* ACTIVITY
Beneath this instruction is a listing. Transcribe from it only the stretch from the line with "1. Reconnaissance" through the line with "Within hybrid and", both end lines included, exactly as written.

* PROVIDED MATERIAL

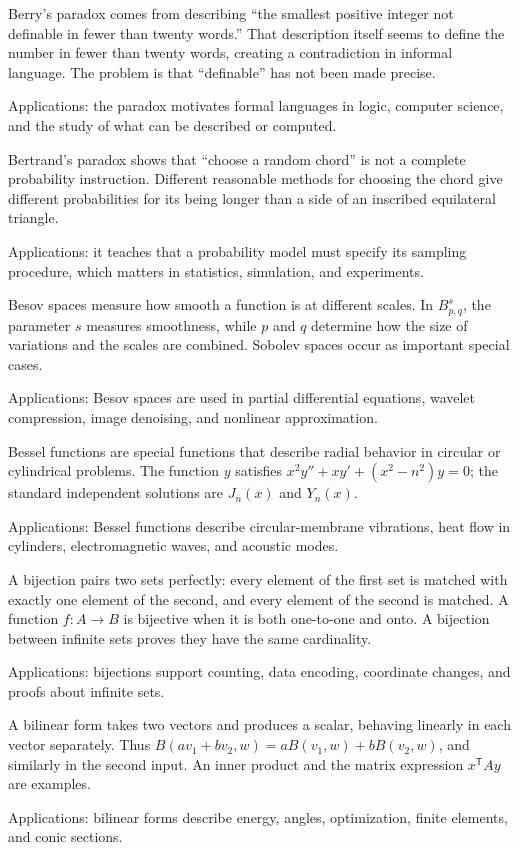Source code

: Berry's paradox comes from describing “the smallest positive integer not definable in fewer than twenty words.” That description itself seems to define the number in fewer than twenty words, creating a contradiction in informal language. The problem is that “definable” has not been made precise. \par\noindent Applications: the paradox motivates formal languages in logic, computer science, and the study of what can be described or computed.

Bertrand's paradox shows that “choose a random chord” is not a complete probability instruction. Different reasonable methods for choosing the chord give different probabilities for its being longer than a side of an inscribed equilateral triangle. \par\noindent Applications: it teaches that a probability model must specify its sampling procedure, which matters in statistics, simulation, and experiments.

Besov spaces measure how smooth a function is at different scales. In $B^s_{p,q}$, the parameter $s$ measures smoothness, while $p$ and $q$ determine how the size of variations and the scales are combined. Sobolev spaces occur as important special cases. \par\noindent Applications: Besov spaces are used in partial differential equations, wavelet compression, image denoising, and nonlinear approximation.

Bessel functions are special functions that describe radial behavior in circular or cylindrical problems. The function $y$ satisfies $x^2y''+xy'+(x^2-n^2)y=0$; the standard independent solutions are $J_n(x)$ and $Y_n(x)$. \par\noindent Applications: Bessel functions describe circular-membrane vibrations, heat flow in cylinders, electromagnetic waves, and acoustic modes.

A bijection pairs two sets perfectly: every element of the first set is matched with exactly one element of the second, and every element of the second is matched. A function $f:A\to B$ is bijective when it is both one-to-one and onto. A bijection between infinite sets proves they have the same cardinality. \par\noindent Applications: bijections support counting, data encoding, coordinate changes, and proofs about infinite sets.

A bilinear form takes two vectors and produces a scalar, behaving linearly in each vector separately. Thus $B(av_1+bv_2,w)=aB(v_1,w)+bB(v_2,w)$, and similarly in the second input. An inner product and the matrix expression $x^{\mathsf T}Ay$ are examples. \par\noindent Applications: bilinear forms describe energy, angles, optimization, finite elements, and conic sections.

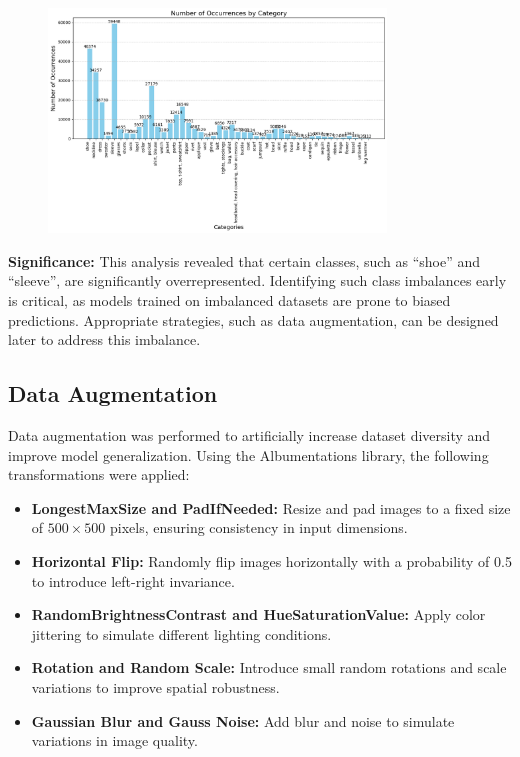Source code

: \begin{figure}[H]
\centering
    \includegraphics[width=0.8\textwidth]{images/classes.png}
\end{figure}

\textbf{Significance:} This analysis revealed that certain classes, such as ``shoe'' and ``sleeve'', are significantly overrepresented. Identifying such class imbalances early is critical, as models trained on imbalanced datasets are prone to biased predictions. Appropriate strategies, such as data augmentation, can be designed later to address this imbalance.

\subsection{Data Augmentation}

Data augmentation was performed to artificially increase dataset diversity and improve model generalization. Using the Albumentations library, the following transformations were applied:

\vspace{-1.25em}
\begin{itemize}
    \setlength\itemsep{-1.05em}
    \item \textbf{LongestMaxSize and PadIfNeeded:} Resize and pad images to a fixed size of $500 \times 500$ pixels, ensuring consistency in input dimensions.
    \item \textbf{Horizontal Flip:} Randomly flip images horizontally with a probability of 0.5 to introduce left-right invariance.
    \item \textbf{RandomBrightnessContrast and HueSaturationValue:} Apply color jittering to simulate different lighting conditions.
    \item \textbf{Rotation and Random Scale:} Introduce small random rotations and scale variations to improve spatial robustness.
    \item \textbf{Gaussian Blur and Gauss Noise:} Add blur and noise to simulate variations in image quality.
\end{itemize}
==
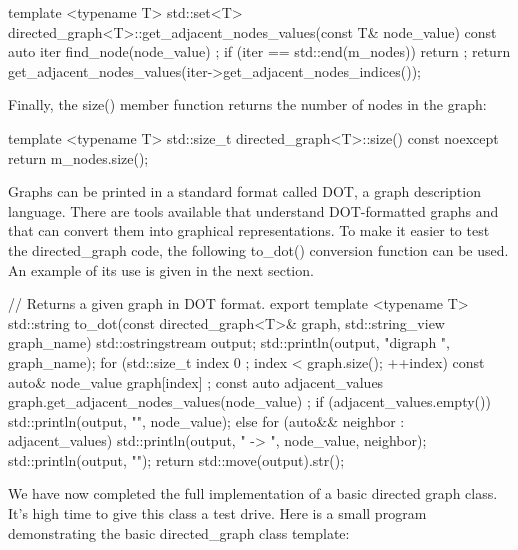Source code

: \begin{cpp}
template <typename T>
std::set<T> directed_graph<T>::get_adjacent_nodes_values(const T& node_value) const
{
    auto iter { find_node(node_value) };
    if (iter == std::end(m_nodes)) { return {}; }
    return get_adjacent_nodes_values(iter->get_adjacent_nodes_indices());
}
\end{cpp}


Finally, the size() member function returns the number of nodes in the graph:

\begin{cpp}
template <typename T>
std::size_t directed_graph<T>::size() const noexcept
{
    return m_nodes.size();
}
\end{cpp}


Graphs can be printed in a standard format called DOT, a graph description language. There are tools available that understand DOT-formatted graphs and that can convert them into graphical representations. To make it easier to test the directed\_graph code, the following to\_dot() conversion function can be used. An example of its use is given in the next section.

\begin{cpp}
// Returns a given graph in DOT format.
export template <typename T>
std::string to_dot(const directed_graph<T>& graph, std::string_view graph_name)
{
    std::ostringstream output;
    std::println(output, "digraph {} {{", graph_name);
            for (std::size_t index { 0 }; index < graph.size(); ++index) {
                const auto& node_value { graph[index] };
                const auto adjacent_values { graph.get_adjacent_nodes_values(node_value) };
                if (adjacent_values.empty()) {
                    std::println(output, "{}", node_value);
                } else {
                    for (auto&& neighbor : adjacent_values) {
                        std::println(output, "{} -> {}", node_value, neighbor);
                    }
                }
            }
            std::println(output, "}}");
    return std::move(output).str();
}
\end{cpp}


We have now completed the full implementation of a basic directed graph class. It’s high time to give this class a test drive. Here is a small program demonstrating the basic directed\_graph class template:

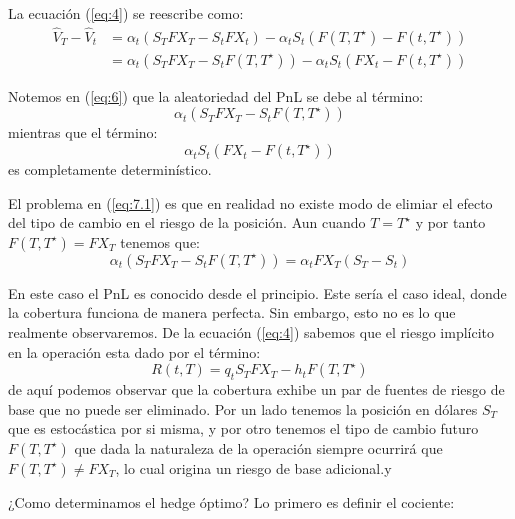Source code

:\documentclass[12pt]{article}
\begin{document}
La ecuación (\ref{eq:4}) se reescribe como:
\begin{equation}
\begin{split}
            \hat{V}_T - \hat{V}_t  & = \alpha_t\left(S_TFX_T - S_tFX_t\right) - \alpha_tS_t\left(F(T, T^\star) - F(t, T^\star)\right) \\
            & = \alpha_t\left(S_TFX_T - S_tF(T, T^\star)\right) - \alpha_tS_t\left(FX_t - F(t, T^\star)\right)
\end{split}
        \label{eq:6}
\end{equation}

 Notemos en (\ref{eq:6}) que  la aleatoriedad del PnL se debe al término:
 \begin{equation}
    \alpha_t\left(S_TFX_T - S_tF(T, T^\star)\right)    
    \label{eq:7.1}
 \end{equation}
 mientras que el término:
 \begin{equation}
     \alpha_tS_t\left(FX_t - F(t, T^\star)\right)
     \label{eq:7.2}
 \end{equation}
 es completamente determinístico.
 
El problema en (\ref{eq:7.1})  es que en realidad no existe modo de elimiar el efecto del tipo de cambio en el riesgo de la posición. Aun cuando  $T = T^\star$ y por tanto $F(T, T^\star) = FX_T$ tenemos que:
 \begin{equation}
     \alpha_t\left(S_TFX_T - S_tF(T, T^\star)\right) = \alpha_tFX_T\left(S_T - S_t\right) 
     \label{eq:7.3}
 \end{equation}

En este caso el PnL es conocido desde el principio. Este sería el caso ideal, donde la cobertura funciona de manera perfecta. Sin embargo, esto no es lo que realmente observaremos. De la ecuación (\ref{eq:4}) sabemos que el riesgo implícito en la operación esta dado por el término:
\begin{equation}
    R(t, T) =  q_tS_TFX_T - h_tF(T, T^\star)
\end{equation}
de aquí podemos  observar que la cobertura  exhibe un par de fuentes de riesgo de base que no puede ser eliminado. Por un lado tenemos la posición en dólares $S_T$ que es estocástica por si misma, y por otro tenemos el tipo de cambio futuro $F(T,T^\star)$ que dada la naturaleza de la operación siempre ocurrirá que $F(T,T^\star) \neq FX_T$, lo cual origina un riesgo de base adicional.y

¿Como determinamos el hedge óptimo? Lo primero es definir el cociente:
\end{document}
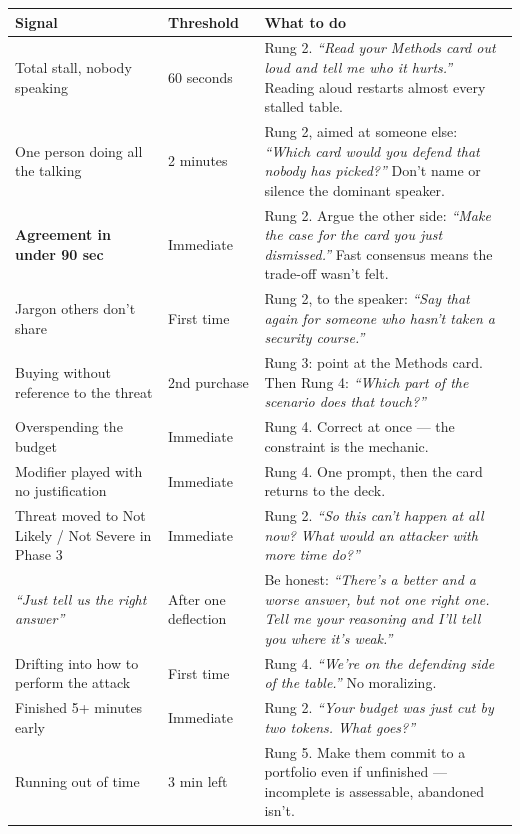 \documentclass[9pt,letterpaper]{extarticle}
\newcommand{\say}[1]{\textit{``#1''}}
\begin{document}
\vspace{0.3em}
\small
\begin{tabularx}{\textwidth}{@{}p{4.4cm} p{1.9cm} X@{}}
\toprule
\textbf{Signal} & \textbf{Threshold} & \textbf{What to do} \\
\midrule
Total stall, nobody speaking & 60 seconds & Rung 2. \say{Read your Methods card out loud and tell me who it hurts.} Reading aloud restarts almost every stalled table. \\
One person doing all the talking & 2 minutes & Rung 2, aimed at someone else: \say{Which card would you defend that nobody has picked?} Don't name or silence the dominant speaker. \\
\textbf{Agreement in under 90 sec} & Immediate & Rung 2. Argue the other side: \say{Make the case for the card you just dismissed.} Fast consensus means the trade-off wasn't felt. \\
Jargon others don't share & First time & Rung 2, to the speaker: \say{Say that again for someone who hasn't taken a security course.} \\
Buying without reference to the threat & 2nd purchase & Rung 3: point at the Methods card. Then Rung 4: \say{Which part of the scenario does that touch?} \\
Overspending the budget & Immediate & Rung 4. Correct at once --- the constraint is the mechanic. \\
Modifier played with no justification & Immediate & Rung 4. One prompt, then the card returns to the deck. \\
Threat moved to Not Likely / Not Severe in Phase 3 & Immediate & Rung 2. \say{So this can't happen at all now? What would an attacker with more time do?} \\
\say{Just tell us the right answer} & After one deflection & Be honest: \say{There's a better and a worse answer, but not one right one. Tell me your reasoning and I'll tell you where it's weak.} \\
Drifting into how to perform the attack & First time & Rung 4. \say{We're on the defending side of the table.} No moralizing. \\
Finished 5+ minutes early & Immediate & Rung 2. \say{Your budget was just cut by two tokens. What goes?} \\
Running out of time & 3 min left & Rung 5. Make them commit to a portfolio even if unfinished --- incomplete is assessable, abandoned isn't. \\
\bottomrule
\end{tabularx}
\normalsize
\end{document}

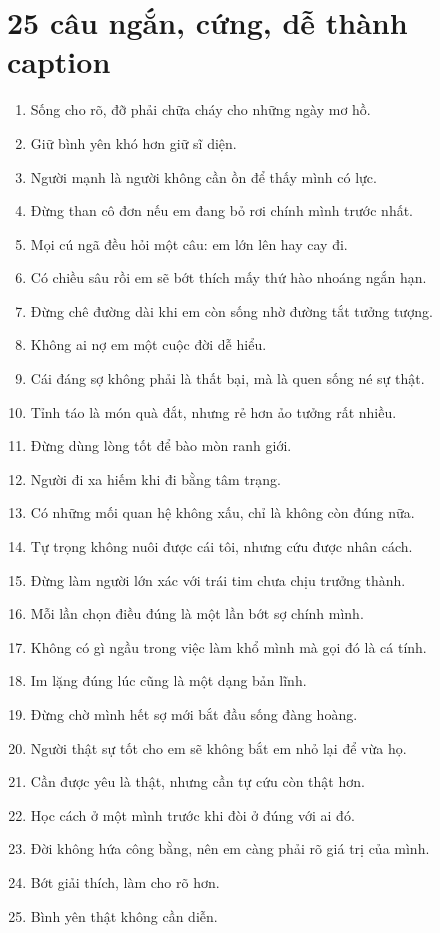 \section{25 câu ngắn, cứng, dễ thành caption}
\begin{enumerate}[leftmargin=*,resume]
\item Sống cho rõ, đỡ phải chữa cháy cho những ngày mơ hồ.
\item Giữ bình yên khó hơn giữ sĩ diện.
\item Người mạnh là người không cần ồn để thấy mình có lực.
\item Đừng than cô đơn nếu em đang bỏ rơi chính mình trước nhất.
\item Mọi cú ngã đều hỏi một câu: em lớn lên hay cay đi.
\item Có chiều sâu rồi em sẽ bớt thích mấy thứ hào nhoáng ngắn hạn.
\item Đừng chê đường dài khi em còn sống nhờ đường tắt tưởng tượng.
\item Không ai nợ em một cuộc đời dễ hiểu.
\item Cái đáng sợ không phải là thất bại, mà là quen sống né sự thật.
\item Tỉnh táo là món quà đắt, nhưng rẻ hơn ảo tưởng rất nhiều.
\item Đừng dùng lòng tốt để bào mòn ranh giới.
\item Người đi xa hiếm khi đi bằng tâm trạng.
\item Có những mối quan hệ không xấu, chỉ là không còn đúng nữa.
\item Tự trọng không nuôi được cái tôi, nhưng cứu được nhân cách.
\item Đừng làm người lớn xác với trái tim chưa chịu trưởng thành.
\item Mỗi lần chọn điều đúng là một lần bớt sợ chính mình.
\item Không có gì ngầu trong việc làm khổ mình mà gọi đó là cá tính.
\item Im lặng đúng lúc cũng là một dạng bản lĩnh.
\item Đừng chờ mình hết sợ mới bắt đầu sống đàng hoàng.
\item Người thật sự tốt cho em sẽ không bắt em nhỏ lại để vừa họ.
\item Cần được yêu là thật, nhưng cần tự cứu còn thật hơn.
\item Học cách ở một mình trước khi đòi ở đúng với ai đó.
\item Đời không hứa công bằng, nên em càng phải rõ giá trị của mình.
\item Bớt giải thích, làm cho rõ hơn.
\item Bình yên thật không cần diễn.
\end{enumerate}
* * *
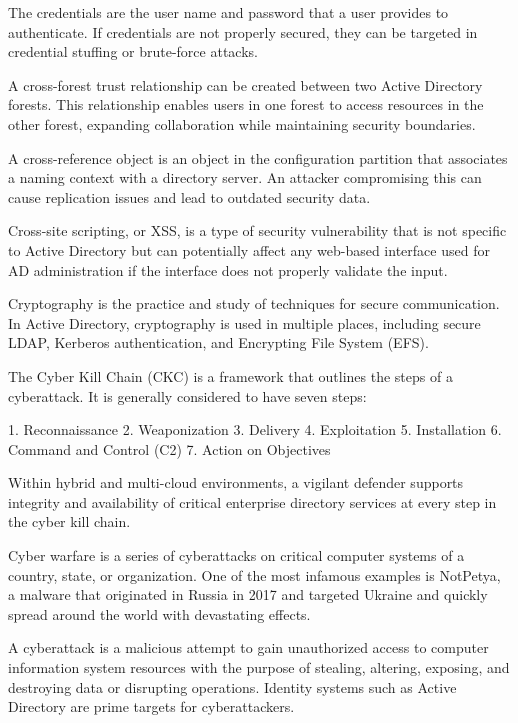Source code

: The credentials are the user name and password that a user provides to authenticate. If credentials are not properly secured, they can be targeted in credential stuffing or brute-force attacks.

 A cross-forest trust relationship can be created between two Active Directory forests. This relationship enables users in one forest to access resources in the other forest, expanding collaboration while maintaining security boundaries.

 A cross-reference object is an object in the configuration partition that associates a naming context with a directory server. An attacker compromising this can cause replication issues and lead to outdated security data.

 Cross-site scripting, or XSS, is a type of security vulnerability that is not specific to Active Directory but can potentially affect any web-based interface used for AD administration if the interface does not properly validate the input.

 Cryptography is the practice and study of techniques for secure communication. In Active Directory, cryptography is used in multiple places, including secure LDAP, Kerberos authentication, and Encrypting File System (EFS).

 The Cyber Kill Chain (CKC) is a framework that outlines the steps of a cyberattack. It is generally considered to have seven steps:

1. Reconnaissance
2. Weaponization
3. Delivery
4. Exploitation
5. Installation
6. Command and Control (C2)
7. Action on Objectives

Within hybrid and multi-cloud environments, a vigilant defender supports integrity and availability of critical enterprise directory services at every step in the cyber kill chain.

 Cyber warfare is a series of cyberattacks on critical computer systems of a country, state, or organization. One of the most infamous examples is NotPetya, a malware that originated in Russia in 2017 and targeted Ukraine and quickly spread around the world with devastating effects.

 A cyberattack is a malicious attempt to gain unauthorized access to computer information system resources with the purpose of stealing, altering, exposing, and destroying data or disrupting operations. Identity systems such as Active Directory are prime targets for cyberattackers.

* ANSWER AREA
1. Reconnaissance
2. Weaponization
3. Delivery
4. Exploitation
5. Installation
6. Command and Control (C2)
7. Action on Objectives

Within hybrid and multi-cloud environments, a vigilant defender supports integrity and availability of critical enterprise directory services at every step in the cyber kill chain.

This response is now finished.